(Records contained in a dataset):
..........

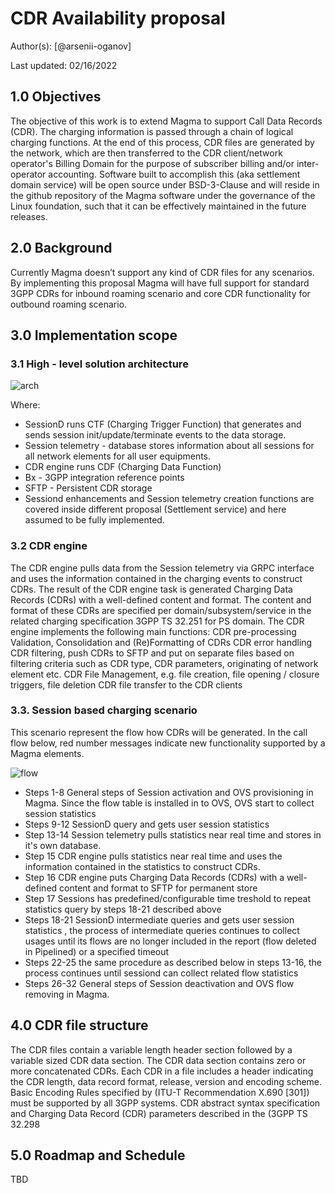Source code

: # CDR Availability proposal

Author(s): [@arsenii-oganov]

Last updated: 02/16/2022

## 1.0 Objectives

The objective of this work is to extend Magma to support Call Data Records (CDR). The charging information is passed through a chain of logical charging functions. At the end of this process, CDR files are generated by the network, which are then transferred to the CDR client/network operator's Billing Domain for the purpose of subscriber billing and/or inter-operator accounting.
Software built to accomplish this (aka settlement domain service) will be open source under BSD-3-Clause and will reside in the github repository of the Magma software under the governance of the Linux foundation, such that it can be effectively maintained in the future releases.

## 2.0 Background

Currently Magma doesn’t support any kind of CDR files for any scenarios. By implementing this proposal Magma will have full support for standard 3GPP CDRs for inbound roaming scenario and core CDR functionality for outbound roaming scenario.

## 3.0 Implementation scope

### 3.1 High - level solution architecture

![arch](https://user-images.githubusercontent.com/93994458/154291563-b1897e7e-9c3d-45fb-9ea9-ccd3c2c73ad0.png)

Where:

- SessionD runs CTF (Charging Trigger Function) that generates and sends session init/update/terminate events to the data storage.
- Session telemetry - database stores information about all sessions for all network elements for all user equipments.
- CDR engine runs CDF (Charging Data Function)
- Bx - 3GPP integration reference points
- SFTP - Persistent CDR storage
- Sessiond enhancements and Session telemetry creation functions are covered inside different proposal (Settlement service) and here assumed to be fully implemented.

### 3.2 CDR engine

The CDR engine pulls data from the Session telemetry  via GRPC interface and uses the information contained in the charging events to construct CDRs. The result of the CDR engine task is generated Charging Data Records (CDRs) with a well-defined content and format. The content and format of these CDRs are specified per domain/subsystem/service in the related charging specification 3GPP TS 32.251 for PS domain. The CDR engine implements the following main functions:
CDR pre-processing
Validation, Consolidation and (Re)Formatting of CDRs
CDR error handling
CDR filtering, push CDRs to SFTP and put on separate files based on filtering criteria such as CDR type, CDR parameters, originating of network element etc.
CDR File Management, e.g. file creation, file opening / closure triggers, file deletion
CDR file transfer to the CDR clients

### 3.3. Session based charging scenario

This scenario represent the flow how CDRs will be generated.
In the call flow below, red number messages indicate new functionality supported by a Magma elements.

![flow](https://user-images.githubusercontent.com/93994458/154293187-af67e937-70a5-4a1c-9805-3e35b0c85964.png)

- Steps 1-8 General steps of Session activation and OVS provisioning in Magma. Since the flow table is installed in to OVS, OVS start to collect session statistics
- Steps 9-12 SessionD query and gets user session statistics
- Step 13-14 Session telemetry pulls statistics near real time and stores in it's own database.
- Step 15 CDR engine pulls statistics near real time and uses the information contained in the statistics to construct CDRs.
- Step 16 CDR engine puts Charging Data Records (CDRs) with a well-defined content and format to SFTP for permanent store
- Step 17 Sessions has predefined/configurable time treshold to repeat statistics query by steps 18-21 described above
- Steps 18-21 SessionD intermediate queries and gets user session statistics , the process of intermediate queries continues to collect usages until its flows are no longer included in the report (flow deleted in Pipelined) or a specified timeout
- Steps 22-25 the same procedure as described below in steps 13-16, the process continues until sessiond can collect related flow statistics
- Steps 26-32 General steps of Session deactivation and OVS flow removing in Magma.

## 4.0 CDR file structure

The CDR files contain a variable length header section followed by a variable sized CDR data section.
The CDR data section contains zero or more concatenated CDRs.
Each CDR in a file includes a header indicating the CDR length, data record format, release, version and encoding scheme. Basic Encoding Rules specified by (ITU-T Recommendation X.690 [301]) must be supported by all 3GPP systems.
CDR abstract syntax specification and Charging Data Record (CDR) parameters described in the (3GPP TS 32.298

## 5.0 Roadmap and Schedule

TBD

..........

Although the records contain pictures, the copy should consist of their text alone, reproduced exactly.

(Written answer):
Source code

: # CDR Availability proposal

Author(s): [@arsenii-oganov]

Last updated: 02/16/2022

## 1.0 Objectives

The objective of this work is to extend Magma to support Call Data Records (CDR). The charging information is passed through a chain of logical charging functions. At the end of this process, CDR files are generated by the network, which are then transferred to the CDR client/network operator's Billing Domain for the purpose of subscriber billing and/or inter-operator accounting.
Software built to accomplish this (aka settlement domain service) will be open source under BSD-3-Clause and will reside in the github repository of the Magma software under the governance of the Linux foundation, such that it can be effectively maintained in the future releases.

## 2.0 Background

Currently Magma doesn’t support any kind of CDR files for any scenarios. By implementing this proposal Magma will have full support for standard 3GPP CDRs for inbound roaming scenario and core CDR functionality for outbound roaming scenario.

## 3.0 Implementation scope

### 3.1 High - level solution architecture

![arch](https://user-images.githubusercontent.com/93994458/154291563-b1897e7e-9c3d-45fb-9ea9-ccd3c2c73ad0.png)

Where:

- SessionD runs CTF (Charging Trigger Function) that generates and sends session init/update/terminate events to the data storage.
- Session telemetry - database stores information about all sessions for all network elements for all user equipments.
- CDR engine runs CDF (Charging Data Function)
- Bx - 3GPP integration reference points
- SFTP - Persistent CDR storage
- Sessiond enhancements and Session telemetry creation functions are covered inside different proposal (Settlement service) and here assumed to be fully implemented.

### 3.2 CDR engine

The CDR engine pulls data from the Session telemetry  via GRPC interface and uses the information contained in the charging events to construct CDRs. The result of the CDR engine task is generated Charging Data Records (CDRs) with a well-defined content and format. The content and format of these CDRs are specified per domain/subsystem/service in the related charging specification 3GPP TS 32.251 for PS domain. The CDR engine implements the following main functions:
CDR pre-processing
Validation, Consolidation and (Re)Formatting of CDRs
CDR error handling
CDR filtering, push CDRs to SFTP and put on separate files based on filtering criteria such as CDR type, CDR parameters, originating of network element etc.
CDR File Management, e.g. file creation, file opening / closure triggers, file deletion
CDR file transfer to the CDR clients

### 3.3. Session based charging scenario

This scenario represent the flow how CDRs will be generated.
In the call flow below, red number messages indicate new functionality supported by a Magma elements.

![flow](https://user-images.githubusercontent.com/93994458/154293187-af67e937-70a5-4a1c-9805-3e35b0c85964.png)

- Steps 1-8 General steps of Session activation and OVS provisioning in Magma. Since the flow table is installed in to OVS, OVS start to collect session statistics
- Steps 9-12 SessionD query and gets user session statistics
- Step 13-14 Session telemetry pulls statistics near real time and stores in it's own database.
- Step 15 CDR engine pulls statistics near real time and uses the information contained in the statistics to construct CDRs.
- Step 16 CDR engine puts Charging Data Records (CDRs) with a well-defined content and format to SFTP for permanent store
- Step 17 Sessions has predefined/configurable time treshold to repeat statistics query by steps 18-21 described above
- Steps 18-21 SessionD intermediate queries and gets user session statistics , the process of intermediate queries continues to collect usages until its flows are no longer included in the report (flow deleted in Pipelined) or a specified timeout
- Steps 22-25 the same procedure as described below in steps 13-16, the process continues until sessiond can collect related flow statistics
- Steps 26-32 General steps of Session deactivation and OVS flow removing in Magma.

## 4.0 CDR file structure

The CDR files contain a variable length header section followed by a variable sized CDR data section.
The CDR data section contains zero or more concatenated CDRs.
Each CDR in a file includes a header indicating the CDR length, data record format, release, version and encoding scheme. Basic Encoding Rules specified by (ITU-T Recommendation X.690 [301]) must be supported by all 3GPP systems.
CDR abstract syntax specification and Charging Data Record (CDR) parameters described in the (3GPP TS 32.298

## 5.0 Roadmap and Schedule

TBD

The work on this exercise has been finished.